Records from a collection
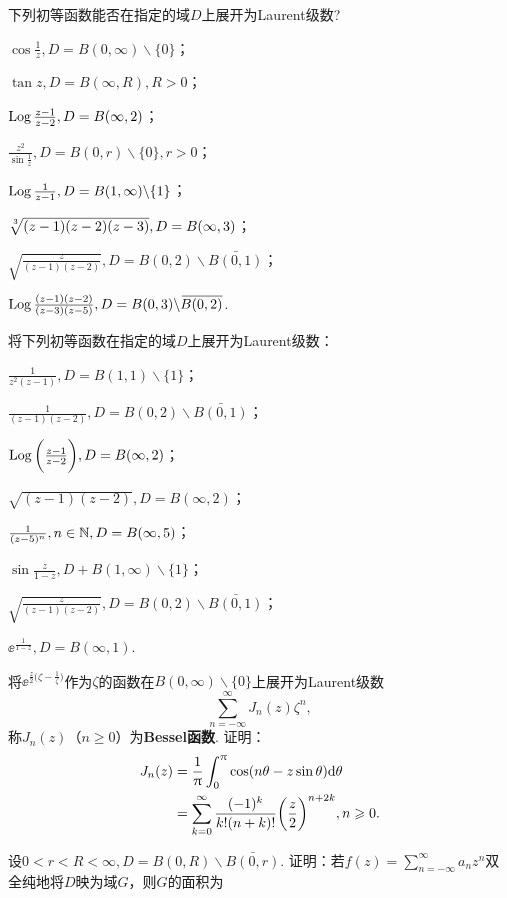 \begin{xiti}
\item 下列初等函数能否在指定的域$D$上展开为Laurent级数?
\begin{enuma}
  \item $\cos\frac1z,D=B(0,\infty)\backslash\{0\}$；
  \item $\tan z,D=B(\infty,R),R>0$；
  \item $\Log\frac{z-1}{z-2},D=B(\infty,2)$；
  \item $\frac{z^2}{\sin\frac1z},D=B(0,r)\backslash\{0\},r>0$；
  \item $\Log\frac1{z-1},D=B(1,\infty)\backslash\{1\}$；
  \item $\sqrt[\leftroot{-1}\uproot{2}3]{(z-1)(z-2)(z-3)},D=B(\infty,3)$；
  \item $\sqrt{\frac z{(z-1)(z-2)}},D=B(0,2)\backslash\bar{B(0,1)}$；
  \item $\Log\frac{(z-1)(z-2)}{(z-3)(z-5)},D=B(0,3)\backslash\bar{B(0,2)}$.
\end{enuma}
\item 将下列初等函数在指定的域$D$上展开为Laurent级数：
\begin{enuma}
  \item $\frac1{z^2(z-1)},D=B(1,1)\backslash\{1\}$；
  \item $\frac1{(z-1)(z-2)},D=B(0,2)\backslash\bar{B(0,1)}$；
  \item $\Log\bigg(\frac{z-1}{z-2}\bigg),D=B(\infty,2)$；
  \item $\sqrt{(z-1)(z-2)},D=B(\infty,2)$；
  \item $\frac1{(z-5)^n},n\in\MN,D=B(\infty,5)$；
  \item $\sin\frac z{1-z},D+B(1,\infty)\backslash\{1\}$；
  \item $\sqrt{\frac z{(z-1)(z-2)}},D=B(0,2)\backslash\bar{B(0,1)}$；
  \item $\ee^{\frac1{1-z}},D=B(\infty,1)$.
\end{enuma}
\item 将$\ee^{\frac z2\big(\zeta-\frac1\zeta\big)}$作为$\zeta$的函数在$B(0,\infty)\backslash\{0\}$上展开为Laurent级数
    \[\sum_{n=-\infty}^\infty J_n(z)\zeta^n,\]
称$J_n(z)$（$n\ge0$）为\textbf{Bessel函数}. 证明：
\begin{align*}
J_n(z)&=\frac1\pi\int_0^\pi\cos(n\theta-z\sin\theta)\textrm d\theta\\
&=\sum_{k=0}^\infty\frac{(-1)^k}{k!(n+k)!}\bigg(\frac z2\bigg)^{n+2k},n\ge0.
\end{align*}
\item \hypertarget{xiti5.1.4}{} 设$0<r<R<\infty,D=B(0,R)\backslash\bar{B(0,r)}$. 证明：若$f(z)=\sum_{n=-\infty}^\infty a_nz^n$双全纯地将$D$映为域$G$，则$G$的面积为

\end{xiti}
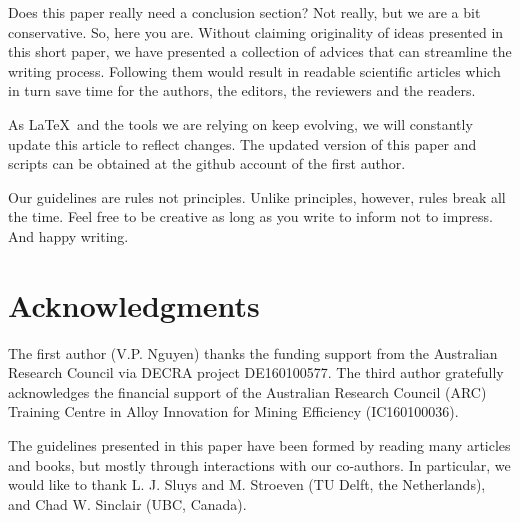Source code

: \documentclass[authoryear,3p,times,preprint,review,fleqn]{elsarticle}
\numberwithin{equation}{section}
\theoremstyle{remark}
\begin{document}
Does this paper really need a conclusion section? Not really, but we are a bit conservative. So, here you are. Without claiming  originality of ideas presented in this short paper, we have presented a collection of  advices that can streamline the writing process. Following them would result in readable scientific articles which in turn save time for the authors,  the editors, the reviewers and the readers.


As \LaTeX\ and the tools we are relying on keep evolving, we will constantly update this article to reflect changes. The updated version of this paper and scripts can be obtained at the github account of the first author.

Our guidelines are rules not principles. Unlike principles, however, rules break all the time. Feel free to be creative as long as you write to inform not to impress. And happy writing.

%
\section*{Acknowledgments}

 The first author (V.P. Nguyen) thanks the funding support from the Australian Research Council via DECRA project DE160100577.  The third  author gratefully acknowledges the financial support of the Australian Research Council (ARC) Training Centre in Alloy Innovation for Mining Efficiency (IC160100036).

 The guidelines presented in this paper have been formed by reading many articles and books, but mostly through interactions with our co-authors. In particular, we would like to thank L. J. Sluys and M. Stroeven (TU Delft, the Netherlands), and Chad W. Sinclair (UBC, Canada).
\end{document}
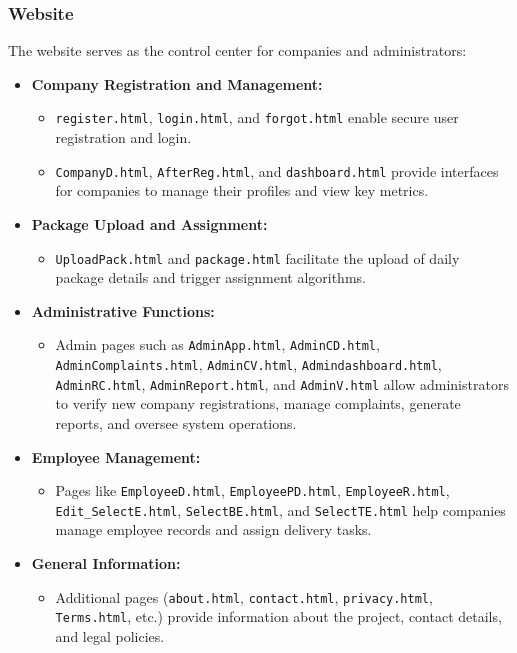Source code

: \documentclass{article}
\begin{document}
\subsubsection{Website}
The website serves as the control center for companies and administrators:
\begin{itemize}
    \item \textbf{Company Registration and Management:} 
    \begin{itemize}
       \item \texttt{register.html}, \texttt{login.html}, and \texttt{forgot.html} enable secure user registration and login.
       \item \texttt{CompanyD.html}, \texttt{AfterReg.html}, and \texttt{dashboard.html} provide interfaces for companies to manage their profiles and view key metrics.
    \end{itemize}
    \item \textbf{Package Upload and Assignment:} 
    \begin{itemize}
       \item \texttt{UploadPack.html} and \texttt{package.html} facilitate the upload of daily package details and trigger assignment algorithms.
    \end{itemize}
    \item \textbf{Administrative Functions:} 
    \begin{itemize}
       \item Admin pages such as \texttt{AdminApp.html}, \texttt{AdminCD.html}, \texttt{AdminComplaints.html}, \texttt{AdminCV.html}, \texttt{Admindashboard.html}, \texttt{AdminRC.html}, \texttt{AdminReport.html}, and \texttt{AdminV.html} allow administrators to verify new company registrations, manage complaints, generate reports, and oversee system operations.
    \end{itemize}
    \item \textbf{Employee Management:} 
    \begin{itemize}
       \item Pages like \texttt{EmployeeD.html}, \texttt{EmployeePD.html}, \texttt{EmployeeR.html}, \texttt{Edit\_SelectE.html}, \texttt{SelectBE.html}, and \texttt{SelectTE.html} help companies manage employee records and assign delivery tasks.
    \end{itemize}
    \item \textbf{General Information:} 
    \begin{itemize}
       \item Additional pages (\texttt{about.html}, \texttt{contact.html}, \texttt{privacy.html}, \texttt{Terms.html}, etc.) provide information about the project, contact details, and legal policies.
    \end{itemize}
\end{itemize}
\end{document}
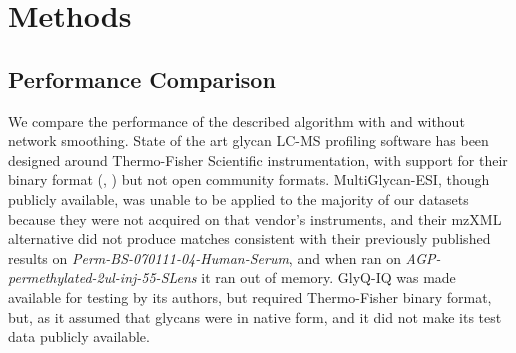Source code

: \section{Methods}

% 

% 







\subsection{Performance Comparison}
    We compare the performance of the described algorithm with and without
    network smoothing. State of the art glycan LC-MS profiling software
    has been designed around Thermo-Fisher Scientific instrumentation, with
    support for their binary format (\cite{Kronewitter2014}, \cite{Yu2013})
    but not open community formats. MultiGlycan-ESI, though publicly available,
    was unable to be applied to the majority of our datasets because they were
    not acquired on that vendor's instruments, and their mzXML alternative
    did not produce matches consistent with their previously published results
    on \textit{Perm-BS-070111-04-Human-Serum}, and when ran on
    \textit{AGP-permethylated-2ul-inj-55-SLens} it ran out of memory. GlyQ-IQ
    was made available for testing by its authors, but required Thermo-Fisher
    binary format, but, as it assumed that glycans were in native form, and it
    did not make its test data publicly available.
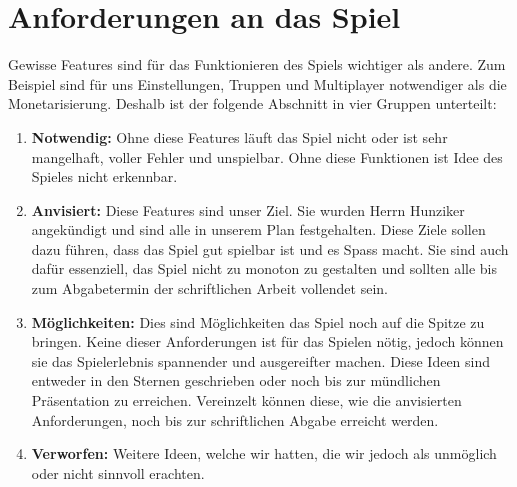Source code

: \section{Anforderungen an das Spiel}
\label{chap:foo}
Gewisse Features sind für das Funktionieren des Spiels wichtiger als andere.
Zum Beispiel sind für uns Einstellungen, Truppen und Multiplayer notwendiger als die Monetarisierung.
Deshalb ist der folgende Abschnitt in vier Gruppen unterteilt:
\begin{enumerate}
    \item \textbf{Notwendig:}
        Ohne diese Features läuft das Spiel nicht oder ist sehr mangelhaft,
        voller Fehler und unspielbar. Ohne diese Funktionen ist Idee des Spieles nicht erkennbar.
    \item \textbf{Anvisiert:}
        Diese Features sind unser Ziel. Sie wurden Herrn Hunziker angekündigt und sind alle in unserem Plan festgehalten.
        Diese Ziele sollen dazu führen, dass das Spiel
        gut spielbar ist und es Spass macht. Sie sind auch dafür essenziell, das Spiel nicht zu monoton zu gestalten und sollten
        alle bis zum Abgabetermin der schriftlichen Arbeit vollendet sein.
    \item \textbf{Möglichkeiten:}
        Dies sind Möglichkeiten das Spiel noch auf die Spitze zu bringen. Keine dieser Anforderungen ist für das Spielen nötig,
        jedoch können sie das Spielerlebnis spannender und ausgereifter machen. Diese
        Ideen sind entweder in den Sternen geschrieben oder noch bis zur mündlichen Präsentation zu erreichen.
        Vereinzelt können diese, wie die anvisierten Anforderungen, noch bis zur schriftlichen Abgabe erreicht werden.
    \item \textbf{Verworfen:}
        Weitere Ideen, welche wir hatten, die wir jedoch als unmöglich oder nicht sinnvoll erachten.
\end{enumerate}

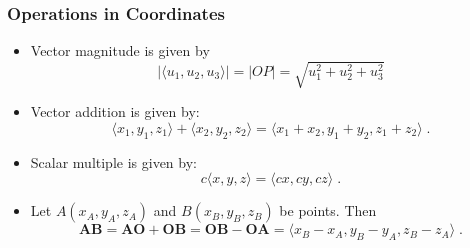 \begin{frame}
\frametitle{Operations in Coordinates}
\begin{itemize}
\item<1-> Vector magnitude is given by 
\[
|\langle u_1, u_2, u_3 \rangle| = |OP| = \sqrt{u_1^2+u_2^2+u_3^2}
\]
\item<2-> Vector addition is given by:
\[
\langle x_1,y_1,z_1 \rangle + \langle x_2, y_2,z_2\rangle = \langle x_1+x_2, y_1+y_2, z_1+z_2\rangle\; .
\]
\item<3-> Scalar multiple is given by:
\[
c\langle x, y, z\rangle = \langle cx, cy, cz\rangle\; .
\]
\item<4-> Let $A(x_A, y_A, z_A)$ and $B(x_B, y_B, z_B)$ be points. Then
\[
\bm{AB} = \bm{AO} +\bm{OB} = \bm{OB} - \bm{OA} = \langle x_B-x_A, y_B-y_A, z_B-z_A\rangle \; .
\]
\end{itemize}

\end{frame}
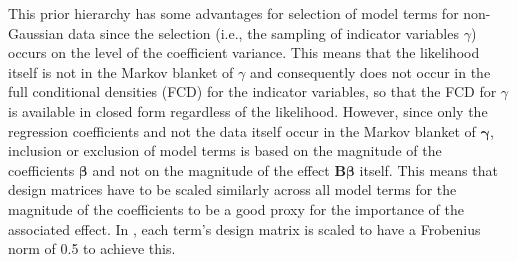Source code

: \documentclass[article, shortnames, nojss, noheadings, notitle]{jss}
\begin{document}
This prior hierarchy has some advantages for selection of model terms for non-Gaussian data
since the selection (i.e., the sampling of indicator variables
$\gamma$) occurs on the level of the coefficient variance. This means that the likelihood itself is not in the
Markov blanket of $\gamma$ and consequently does not occur in the
full conditional densities (FCD) for the indicator variables, so that the FCD for $\gamma$ is available in closed form
regardless of the likelihood. However,
since only the regression coefficients and not the data itself occur in the Markov blanket
of $\bm\gamma$, inclusion or exclusion of model terms is based on the magnitude of the coefficients $\bm \beta$ and
not on the magnitude
of the effect $\bm{B \beta}$ itself. This means that design matrices have to be scaled similarly
across all model terms for the magnitude of the coefficients to be a good proxy for the importance of the associated effect.
In , each term's design matrix is scaled to have a Frobenius norm of 0.5 to achieve this.
\end{document}
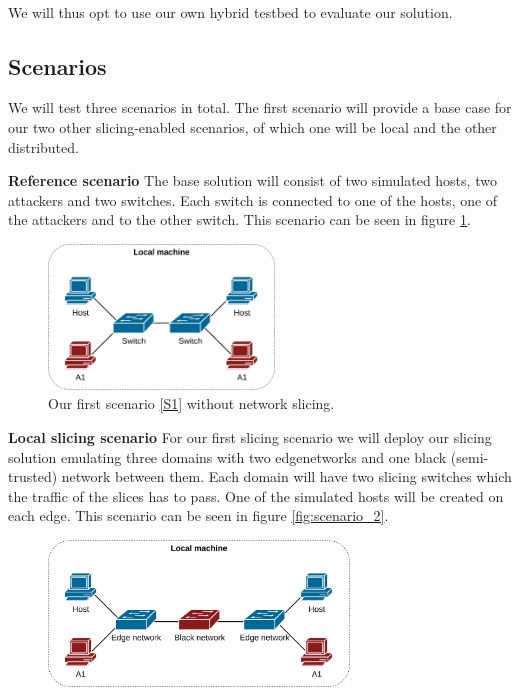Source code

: \paragraph{} We will thus opt to use our own hybrid testbed to evaluate our solution.

\subsection{Scenarios}
\label{scenarios}
We will test three scenarios in total. The first scenario will provide a base case for our two other slicing-enabled scenarios, of which one will be local and the other distributed.

\begin{description}[style=multiline, labelwidth=0.7cm]
    \item[\namedlabel{S1}{S1}] \textbf{Reference scenario} The base solution will consist of two simulated hosts, two attackers and two switches. Each switch is connected to one of the hosts, one of the attackers and to the other switch. This scenario can be seen in figure \ref{fig:scenario_1}.
    \begin{figure}[ht]
        \centering
        \includegraphics[width=6cm]{images/chapter_7/scenario_1.png}
        \caption[Validation Scenario 1]{Our first scenario \ref{S1} without network slicing.}
        \label{fig:scenario_1}
    \end{figure}
    \item[\namedlabel{S2}{S2}] \textbf{Local slicing scenario} For our first slicing scenario we will deploy our slicing solution emulating three domains with two \gls{edgenetwork}s and one black (semi-trusted) network between them. Each domain will have two slicing switches which the traffic of the slices has to pass. One of the simulated hosts will be created on each edge. This scenario can be seen in figure \ref{fig:scenario_2}.
    \begin{figure}[ht]
        \centering
        \includegraphics[width=8cm]{images/chapter_7/scenario_2.png}

\end{figure}
\end{description}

Exercise brief | Which lines of the records above contain the word "simulated"? Show each of them.

Task answer |
    \item[\namedlabel{S1}{S1}] \textbf{Reference scenario} The base solution will consist of two simulated hosts, two attackers and two switches. Each switch is connected to one of the hosts, one of the attackers and to the other switch. This scenario can be seen in figure \ref{fig:scenario_1}.
    \item[\namedlabel{S2}{S2}] \textbf{Local slicing scenario} For our first slicing scenario we will deploy our slicing solution emulating three domains with two \gls{edgenetwork}s and one black (semi-trusted) network between them. Each domain will have two slicing switches which the traffic of the slices has to pass. One of the simulated hosts will be created on each edge. This scenario can be seen in figure \ref{fig:scenario_2}.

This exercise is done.